The paintings of Norbert Schwontkowski (*1949 Bremen, † 2013 ibid) are visual phenomena. They make the viewers believe that they recognize the subject and know what is being negotiated here. This effect is reinforced by the painting style, presented neither with pathos nor with heaviness, which playfully translates each of Schwontkowski’s ideas into a pictorial existence with lightness and almost cheerful irony. But in fact, a strong irritation of one's own perception occurs in the very next moment, and what was thought to be seen with certainty turns into a skepticism that becomes overpowering at the latest when reading the title. The titles are a very important component of his visual language, since they always refer to something outside the motif and imply further levels of meaning.

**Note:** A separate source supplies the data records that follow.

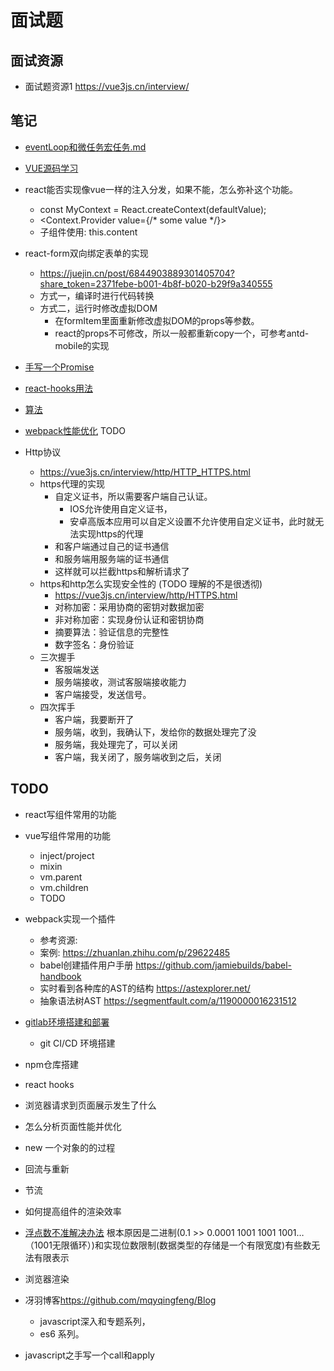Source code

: # 面试题

## 面试资源

- 面试题资源1 <https://vue3js.cn/interview/>

## 笔记

- [eventLoop和微任务宏任务.md](./eventLoop和微任务宏任务.md)
- [VUE源码学习](../学源码/vue/大纲.md)

- react能否实现像vue一样的注入分发，如果不能，怎么弥补这个功能。
  - const MyContext = React.createContext(defaultValue);
  - <Context.Provider value={/* some value */}>
  - 子组件使用: this.content

- react-form双向绑定表单的实现
  - <https://juejin.cn/post/6844903889301405704?share_token=2371febe-b001-4b8f-b020-b29f9a340555>
  - 方式一，编译时进行代码转换
  - 方式二，运行时修改虚拟DOM
    - 在formItem里面重新修改虚拟DOM的props等参数。
    - react的props不可修改，所以一般都重新copy一个，可参考antd-mobile的实现

- [手写一个Promise](./Promise/MyPromise.js)

- [react-hooks用法](./react-react-hooks用法.md)

- [算法](./算法/算法.md)

- [webpack性能优化](../webpack/webpack性能优化.md) TODO

- Http协议
  - <https://vue3js.cn/interview/http/HTTP_HTTPS.html>
  - https代理的实现
    - 自定义证书，所以需要客户端自己认证。
      - IOS允许使用自定义证书，
      - 安卓高版本应用可以自定义设置不允许使用自定义证书，此时就无法实现https的代理
    - 和客户端通过自己的证书通信
    - 和服务端用服务端的证书通信
    - 这样就可以拦截https和解析请求了
  - https和http怎么实现安全性的 (TODO 理解的不是很透彻)
    - <https://vue3js.cn/interview/http/HTTPS.html>
    - 对称加密：采用协商的密钥对数据加密
    - 非对称加密：实现身份认证和密钥协商
    - 摘要算法：验证信息的完整性
    - 数字签名：身份验证
  - 三次握手
    - 客服端发送
    - 服务端接收，测试客服端接收能力
    - 客户端接受，发送信号。
  - 四次挥手
    - 客户端，我要断开了
    - 服务端，收到，我确认下，发给你的数据处理完了没
    - 服务端，我处理完了，可以关闭
    - 客户端，我关闭了，服务端收到之后，关闭

## TODO

- react写组件常用的功能
- vue写组件常用的功能
  - inject/project
  - mixin
  - vm.parent
  - vm.children
  - TODO
- webpack实现一个插件
  - 参考资源:
  - 案例: <https://zhuanlan.zhihu.com/p/29622485>
  - babel创建插件用户手册 <https://github.com/jamiebuilds/babel-handbook>
  - 实时看到各种库的AST的结构 <https://astexplorer.net/>
  - 抽象语法树AST <https://segmentfault.com/a/1190000016231512>
- [gitlab环境搭建和部署](../gitlab/自己搭一个gitlab服务器-docker版本.md)
  - git CI/CD 环境搭建
- npm仓库搭建
- react hooks

- 浏览器请求到页面展示发生了什么
- 怎么分析页面性能并优化
- new 一个对象的的过程
- 回流与重新
- 节流
- 如何提高组件的渲染效率
- [浮点数不准解决办法](https://www.cnblogs.com/shiyou00/p/6872517.html)
根本原因是二进制(0.1 >> 0.0001 1001 1001 1001…（1001无限循环）)和实现位数限制(数据类型的存储是一个有限宽度)有些数无法有限表示
- 浏览器渲染
- 冴羽博客<https://github.com/mqyqingfeng/Blog>
  - javascript深入和专题系列，
  - es6 系列。
- javascript之手写一个call和apply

The works tell stories of everyday observations and situations that the artist collected in sketchbooks and examined over a long period of time to see if they were suitable for his pictures. He captures the endearing, often humorous mundanities of life. In doing so, he changes the perspective in the hierarchy of motifs with his visual language, which – together with the opposing titles – reveals the comical aspects of his art. The pictorial inventions are the results of a process that Schwontkowski himself compares to a darkroom, in which the thoughts develop while looking at the sketchbooks and reflecting on them. In this way, a repertoire of visual ideas and word creations emerges, with the possibilities of which he plays back and forth until – as a counterpart to decay – the condensation of word and image is achieved. Beauty emerges from this condensation, and the symbolism can be ambiguous or unambiguous.
The analogy to photography, which for Schwontkowski exists not only as a form of memory, also manifests itself in his painterly treatment of the work. The painting grounds have a life of their own due to their composition of various colors and chemicals. They react on and with each other, so that the entire painting process is subject to change. "Phenomena of an indeterminable kind" – this is how Schwontkowski describes paintings. He lets figures or scenes appear out of multi-layered color applications that cannot be located because the picture space has no specifications or perspective requirements. It is memories, moments, or spontaneous inspirations that Schwontkowski captures in his paintings. He coveys his perception of reality and offers the viewer the possibility to participate in the knowledge that arises from the understanding of the subjects. "That is my big topic: as an artist, I don't have a real construction site, I don't deal with anything concrete. I have only this one, most human topic, life and death – but broken down to the essentials. That is history enough for me."
The focus of the current exhibition at Galerie Jahn und Jahn, Munich, is on drawings, which in Schwontkowski's oeuvre stand on an equal footing with the paintings also shown here. He explores the creation of one’s one existence, nothing more and nothing less, and treats the unpathetic portrayal of man in his world with great seriousness. His painting is emotionally profound, reflective, and alludes, again more or less covertly, to various artistic traditions, but especially to the poetry and linguistic wit of the Surrealists.